We drew the ROI on the ADC maps with a free-hand method on the most central slice. We feel that this best resembles our available tools in everyday clinical practice and is easy to produce. The interobserver correlations for the ADC values were excellent. The ADC results in our study, however, may consequently differ from the studies that used automatic or semi-automatic segmentation. The different MRI systems used in this study bring forth variability in ADC values. These differences were observable in our measurements but were not statistically significant after Bonferroni correction for multiple tests.

We found a correlation between larger metastasis volume and worse DFS, regardless of p16 association. This is similar to a Finnish study comprising 91 OPSCC patients that found nodal volume to correlate with DFS and locoregional control both in p16-negative and p16-positive disease [8]. Davis et al. [43] also found that in HPV-positive OPSCC, smaller nodal volume led to better DFS. In our study, the LRR rate was higher in patients with a primary tumor volume over 7 cm3. The aforementioned reports failed to show similar results [8, 43]. In tonsillar tumors with unknown HPV association, the connection disappeared after taking the T‑stage into consideration [44]. Carpén et al. [8], however, observed a connection between larger primary tumor volume and worse OS in p16-negative disease. Interestingly, metastasis volume, but not primary tumor volume, correlated with survival in our study. This might be connected to our finding that larger neck metastasis volume but not larger primary tumor volume, correlated significantly with occurrence of later distant metastasis. A recent study showed that disease recurred only in OPSCC patients with persisting high risk HPV positivity after treatment [45]. In our hospital, we do not routinely determine the HPV status after treatment, although this might be worth considering in the future.

An unplanned break in radiation treatment led to worse DFS. The break duration was between 2–18 days, with most patients having mid-treatment breaks of under 10 days. In head and neck cancers, treatment breaks are known to decrease survival and local control [46, 47], tumor cell repopulation being faster during the break [48]. Incomplete radiotherapy seems to affect particularly the more radiosensitive HPV-associated oropharyngeal cancers [49].

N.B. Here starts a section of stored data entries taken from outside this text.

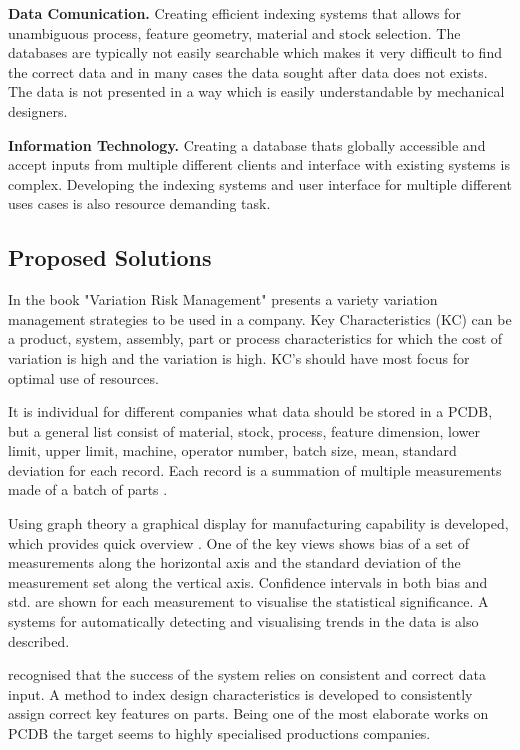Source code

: \documentclass[aip,amsmath,reprint, author-year]{revtex4-1}
\begin{document}
\textbf{Data Comunication.} Creating efficient indexing systems that allows for unambiguous process, feature geometry, material and stock selection. The databases are typically not easily searchable which makes it very difficult to find the correct data and in many cases the data sought after data does not exists. 
The data is not presented in a way which is easily understandable by mechanical designers.

\textbf{Information Technology.} Creating a database thats globally accessible and accept inputs from multiple different clients and interface with existing systems is complex.
Developing the indexing systems and user interface for multiple different uses cases is also resource demanding task.  

\subsection{Proposed Solutions}
In the book "Variation Risk Management" \cite{thornton2004variation} presents a variety variation management strategies to be used in a company. 
Key Characteristics (KC) can be a product, system, assembly, part or process characteristics for which the cost of variation is high and the variation is high. 
KC's should have most focus for optimal use of resources. 

It is individual for different companies what data should be stored in a PCDB, but a general list consist of material, stock, process, feature dimension, lower limit, upper limit, machine, operator number, batch size, mean, standard deviation for each record. Each record is a summation of multiple measurements made of a batch of parts \citep{thornton2004variation}.

Using graph theory a graphical display for manufacturing capability is developed, which provides quick overview \citep{thornton2000use}. 
One of the key views shows bias of a set of measurements along the horizontal axis and the standard deviation of the measurement set along the vertical axis. 
Confidence intervals in both bias and std. are shown for each measurement to visualise the statistical significance. 
A systems for automatically detecting and visualising trends in the data is also described.

\cite{kern2003forecasting} recognised that the success of the system relies on consistent and correct data input. 
A method to index design characteristics is developed to consistently assign correct key features on parts. Being one of the most elaborate works on PCDB the target seems to highly specialised productions companies. 
\end{document}
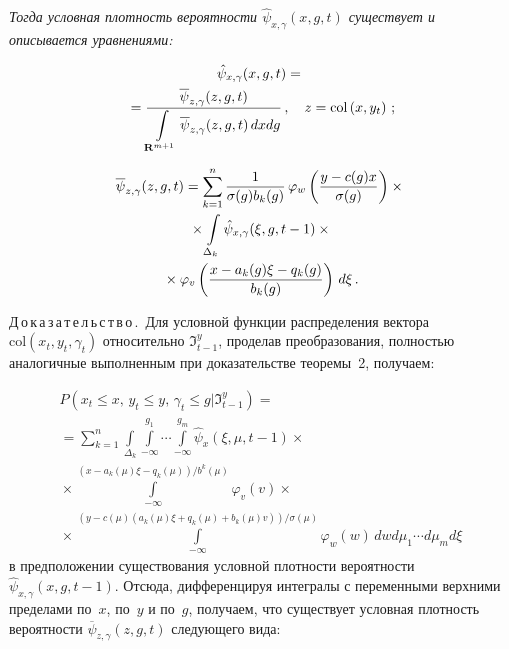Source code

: \begin{multicols}{2}
  \textit{Тогда условная плотность вероятности $\hat{\psi}_{x,\gamma}(x,g,t)$ существует и 
описывается урав\-не\-ниями:}



\noindent
  \begin{multline}
  \hat{\psi}_{x,\gamma}(x,g,t) ={}\\
  {}=\displaystyle\frac{\displaystyle \overline{\psi}_{z,\gamma}(z,g,t)\mathstrut}{\displaystyle \int\limits_{\mathbf{R}^{m+1}}\overline{\psi}_{z,\gamma} (z,g,t)\,dx dg\mathstrut}\,, \quad
z=\mathrm{col}\left( x,y_t\right)\,;   \label{e9-b}
  \end{multline}
  
\vspace*{-12pt}
\noindent
\begin{multline}
  \overline{\psi}_{z,\gamma} (z,g,t) =\sum\limits_{k=1}^n \displaystyle\frac{\displaystyle 1\mathstrut}{\displaystyle \sigma (g) b_k(g)\mathstrut}\,\varphi_w 
\left( \displaystyle\frac{\displaystyle y-c(g)x\mathstrut}{\displaystyle \sigma(g)\mathstrut}\right) \times{}\\
  {}\times \int\limits_{\Delta_k} \hat{\psi}_{x,\gamma} (\xi, g, t-1) \times{}\\
  {}\times \varphi_v\left( \displaystyle\frac{\displaystyle x-a_k(g) 
\xi -q_k(g)\mathstrut}{\displaystyle b_k(g)\mathstrut}\right)\,d\xi\,.
  \label{e10-b}
  \end{multline}
  
  \smallskip
  
  \noindent
  Д\,о\,к\,а\,з\,а\,т\,е\,л\,ь\,с\,т\,в\,о\,.\ Для условной функции распределения вектора $\mathrm{col} 
\left( x_t, y_t, \gamma_t\right)$ относительно $\Im^y_{t-1}$, проделав преобразования, 
полностью аналогичные выполненным при доказательстве теоремы~2, получаем:

\noindent
  \begin{multline*}
  P\left(x_t\leq x,\, y_t\leq y,\, \gamma_t\leq g \vert \Im^y_{t-1}\right)=
 {}\\
{}= \sum\limits_{k=1}^n \int\limits_{\Delta_k} \int\limits_{-\infty}^{g_1}\cdots \int\limits_{-
\infty}^{g_m} \hat{\psi}_x(\xi,\mu,t-1)\times{}\\
{}\times \int\limits_{-\infty}^{(x-a_k(\mu)\xi-q_k(\mu))/b^k(\mu)} 
\varphi_v(v) \times{}\\
{}\times\!\!
\int\limits_{-\infty}^{(y-
c(\mu)(a_k(\mu)\xi+q_k(\mu)+b_k(\mu)v))/\sigma(\mu)}\!\!\!\!\!\!\!\!\!\!\!\!\!\!
\varphi_w(w)\,dw d\mu_1 \cdots d\mu_m 
d\xi
\end{multline*}
в предположении существования условной плотности вероятности 
$\hat{\psi}_{x,\gamma}(x,g,t-1)$. Отсюда, дифференцируя интегралы с переменными 
верхними пределами по~$x$, по~$y$ и по~$g$, получаем, что существует условная 
плотность вероятности $\overline{\psi}_{z,\gamma}(z,g,t)$ следующего вида:


\end{multicols}
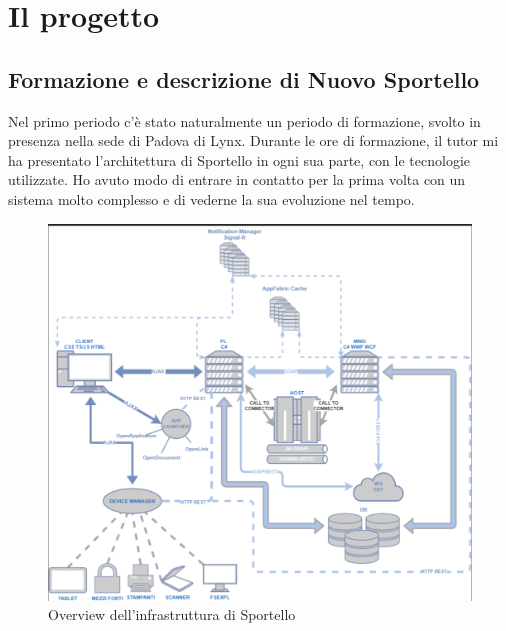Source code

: \section{Il progetto}

\subsection{Formazione e descrizione di Nuovo Sportello}
Nel primo periodo c'è stato naturalmente un periodo di formazione, svolto in presenza nella sede di Padova di Lynx. Durante le ore di formazione, il tutor \NST mi ha presentato l'architettura di Sportello in ogni sua parte, con le tecnologie utilizzate. Ho avuto modo di entrare in contatto per la prima volta con un sistema molto complesso e di vederne la sua evoluzione nel tempo. \\

\begin{figure}[h]
	\includegraphics[width=\textwidth]{./res/img/infrastruttura sportello.png}
    \caption{Overview dell'infrastruttura di Sportello}
\end{figure}

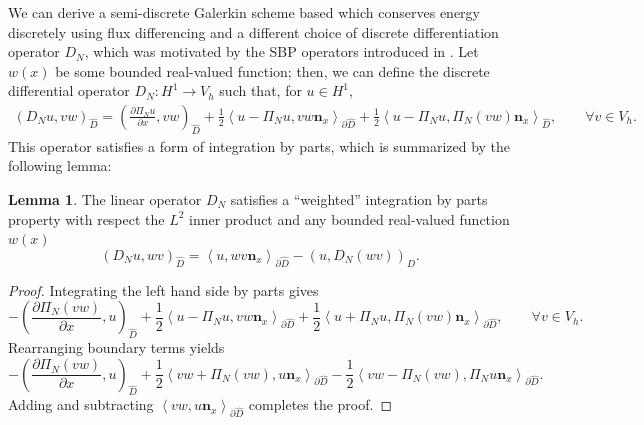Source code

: \documentclass[preprint,10pt]{article}
\theoremstyle{definition}
\theoremstyle{lemma}
\newtheorem{lemma}{Lemma}
\theoremstyle{theorem}
\theoremstyle{assumption}
\newcommand{\pd}[2]{\frac{\partial#1}{\partial#2}}
\newcommand{\LRp}[1]{\left( #1 \right)}
\newcommand{\LRa}[1]{\left\langle #1 \right\rangle}
\begin{document}
We can derive a semi-discrete Galerkin scheme based which conserves energy discretely using flux differencing and a different choice of discrete differentiation operator $D_N$, which was motivated by the SBP operators introduced in \cite{chen2017entropy}.  Let $w(x)$ be some bounded real-valued function; then, we can define the discrete differential operator $D_N: H^1\rightarrow V_h$ such that, for $u\in H^1$, 
\begin{align}
\LRp{D_N u, vw}_{\widehat{D}} = \LRp{\pd{ \Pi_N u}{x},vw}_{\widehat{D}} + \frac{1}{2}{\LRa{{u - \Pi_N u}, vw\bm{n}_x}}_{\partial \widehat{D}} + \frac{1}{2}\LRa{u - \Pi_Nu ,\Pi_N\LRp{vw}\bm{n}_x }_{\widehat{D}}, \qquad \forall v\in V_h.
\label{eq:dgd}
\end{align}
This operator satisfies a form of integration by parts, which is summarized by the following lemma:
\begin{lemma}
\label{lemma:dgd_local}
The linear operator $D_N$ satisfies a ``weighted'' integration by parts property with respect the $L^2$ inner product and any bounded real-valued function $w(x)$ 
\[
\LRp{D_N u, wv}_{\widehat{D}} = \LRa{u,wv\bm{n}_x}_{\partial \widehat{D}} - \LRp{u,D_N (w v)}_{\widehat{D}}.
\]
\end{lemma}
\begin{proof}
Integrating the left hand side by parts gives
\[
-\LRp{\pd{ \Pi_N (vw)}{x},u}_{\widehat{D}} + \frac{1}{2}{\LRa{{u - \Pi_N u}, vw\bm{n}_x}}_{\partial \widehat{D}} + \frac{1}{2}\LRa{u + \Pi_Nu ,\Pi_N\LRp{vw}\bm{n}_x }_{\partial \widehat{D}}, \qquad \forall v\in V_h.
\]
Rearranging boundary terms yields
\[
-\LRp{\pd{ \Pi_N (vw)}{x},u}_{\widehat{D}} + \frac{1}{2}\LRa{vw + \Pi_N(vw) , u\bm{n}_x }_{\partial \widehat{D}}  - \frac{1}{2}\LRa{vw - \Pi_N (vw), \Pi_N u \bm{n}_x}_{\partial \widehat{D}}.  
\]
Adding and subtracting $\LRa{vw,u\bm{n}_x}_{\partial \widehat{D}}$ completes the proof.
\end{proof}
\end{document}
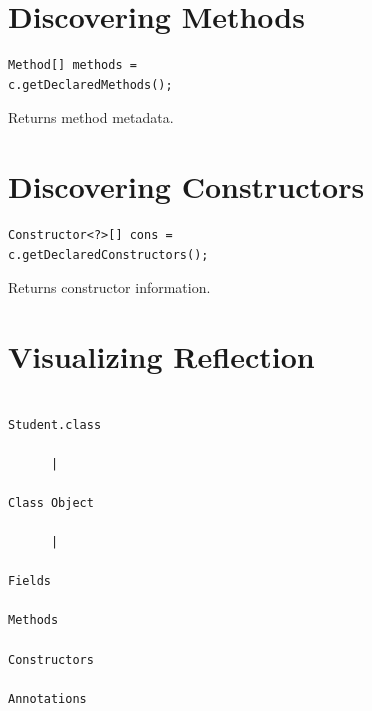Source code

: \documentclass[11pt,a4paper]{book}
\begin{document}
\section{Discovering Methods}

\begin{verbatim} 
Method[] methods =
c.getDeclaredMethods();
\end{verbatim}


Returns method metadata.


\section{Discovering Constructors}

\begin{verbatim} 
Constructor<?>[] cons =
c.getDeclaredConstructors();
\end{verbatim}


Returns constructor information.


\section{Visualizing Reflection}

\begin{verbatim}

Student.class

      |

Class Object

      |

Fields

Methods

Constructors

Annotations

\end{verbatim}
\end{document}
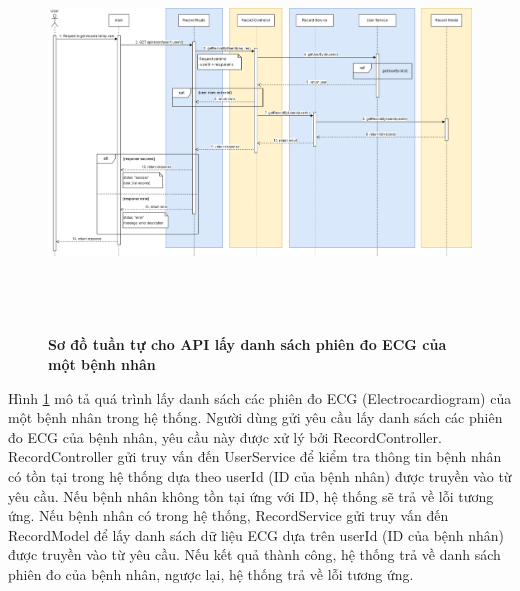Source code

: \begin{figure}[H]
  \centering
  \includegraphics[width=16cm,height=10.5cm]{Images/sequence_api/getRecordsByUser.png}
  \caption[Sơ đồ tuần tự cho API lấy danh sách phiên đo ECG của một bệnh nhân ]{\bfseries \fontsize{12pt}{0pt}
  \selectfont Sơ đồ tuần tự cho API lấy danh sách phiên đo ECG của một bệnh nhân }
  \label{api_getRecordsByUser} %
\end{figure}
Hình \ref{api_getRecordsByUser} mô tả quá trình lấy danh sách các phiên đo ECG (Electrocardiogram) của một bệnh nhân trong hệ thống. Người dùng gửi yêu cầu lấy danh sách các phiên đo ECG của bệnh nhân, 
yêu cầu này được xử lý bởi RecordController. RecordController gửi truy vấn đến UserService để kiểm tra thông tin bệnh nhân có tồn tại trong hệ thống dựa theo userId (ID của bệnh nhân) được truyền vào từ yêu cầu. Nếu bệnh nhân không tồn tại ứng với ID, hệ thống sẽ
trả về   lỗi tương ứng. Nếu bệnh nhân có trong hệ thống, RecordService gửi truy vấn đến RecordModel để lấy danh sách dữ liệu ECG dựa trên userId (ID của bệnh nhân) được truyền vào từ yêu cầu. 
Nếu kết quả thành công, hệ thống trả về danh sách phiên đo của bệnh nhân, ngược lại, hệ thống trả về lỗi tương ứng.

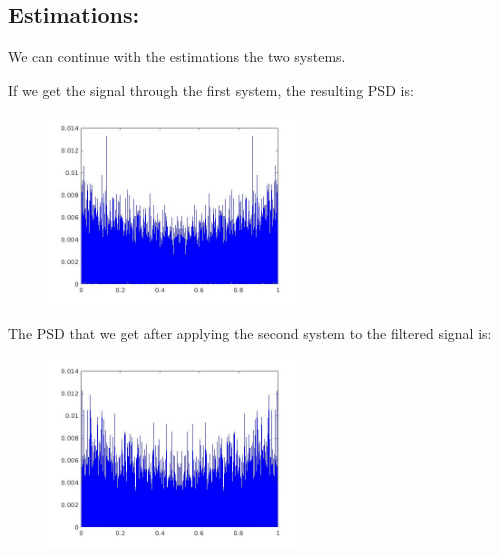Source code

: \documentclass[a4paper,11pt]{article}
\begin{document}
\newpage

\subsection{Estimations:}

We can continue with the estimations the two systems.

If we get the signal through the first system, the resulting PSD is:

\begin{figure}[!hp]
    \begin{center}
    \includegraphics[width=0.6\textwidth]{images/lab4_19.jpg}
    \end{center}
\end{figure}

The PSD that we get after applying the second system to the filtered signal is:

\begin{figure}[!hp]
    \begin{center}
    \includegraphics[width=0.6\textwidth]{images/lab4_21.jpg}
    \end{center}
\end{figure}

\newpage
\end{document}
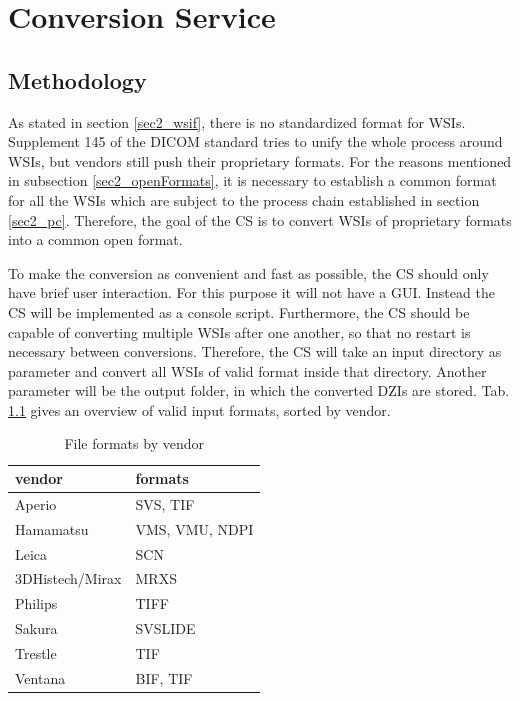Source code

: \chapter{Conversion Service}
\label{sec3_cs}
\section{Methodology}
As stated in section \ref{sec2_wsif}, there is no standardized format for WSIs. Supplement 145 of the DICOM standard tries to unify the whole process around WSIs, but vendors still push their proprietary formats. For the reasons mentioned in subsection \ref{sec2_openFormats}, it is necessary to establish a common format for all the WSIs which are subject to the process chain established in section \ref{sec2_pc}. Therefore, the goal of the CS is to convert WSIs of proprietary formats into a common open format.

To make the conversion as convenient and fast as possible, the CS should only have brief user interaction. For this purpose it will not have a GUI. Instead the CS will be implemented as a console script. Furthermore, the CS should be capable of converting multiple WSIs after one another, so that no restart is necessary between conversions. Therefore, the CS will take an input directory as parameter and convert all WSIs of valid format inside that directory. Another parameter will be the output folder, in which the converted DZIs are stored. Tab. \ref{tab3_formatsByVendor} gives an overview of valid input formats, sorted by vendor.

\begin{table}[H]
	\begin{center}
		\begin{tabular}{| l | l |}
			\hline
			\textbf{vendor} & \textbf{formats}\\ \hline
			Aperio & SVS, TIF\\ \hline
			Hamamatsu & VMS, VMU, NDPI\\ \hline
			Leica & SCN\\ \hline
			3DHistech/Mirax & MRXS\\ \hline
			Philips & TIFF\\ \hline
			Sakura & SVSLIDE\\ \hline
			Trestle & TIF\\ \hline
			Ventana & BIF, TIF\\ \hline
		\end{tabular}
		\caption{File formats by vendor}
		\label{tab3_formatsByVendor}
	\end{center}
\end{table}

In Finland surgery is usually the treatment of choice for patients with p16-negative tumors; however, (C)RT may be the option e.g., if surgery is expected to cause significant morbidity. We decided to include all patients treated with (C)RT with curative intent as our aim was neither a comparison of treatment modalities nor comparison of prognosis between p16-negative and p16-positive groups, and the final analysis accounted for the p16 status. This led to a small number of patients with p16-negative OPSCC in our cohort, and the recurrence rate and survival probably not being representative of the whole population with p16-negative tumors. Because of the small number of p16-negative OPSCC patients, and the generally good prognosis among the p16-positive OPSCC patients, event count remains fairly small and our survival analysis results must be interpreted with caution. To be able to obtain statistical power, we adjusted our survival analyses with p16 status only, as it is the most important factor affecting prognosis in OPSCC [31, 32]. One of the limitations in our study is use of ADC and p16 in the same Cox proportional hazards model as they have a strong statistical correlation; however, the observation that any prognostic impact of ADC remained absent in the p16-positive group supports our main finding of ADC being merely an indication of HPV status.

Conclusion

Our study showed that in patients with OPSCC and with known p16 status, pretreatment tumor ADC values provide no additional benefit in evaluating prognosis after definitive (C)RT with curative intent. Our results indicate that ADC values should not be used to select patients for de-escalation trials or lighter treatment.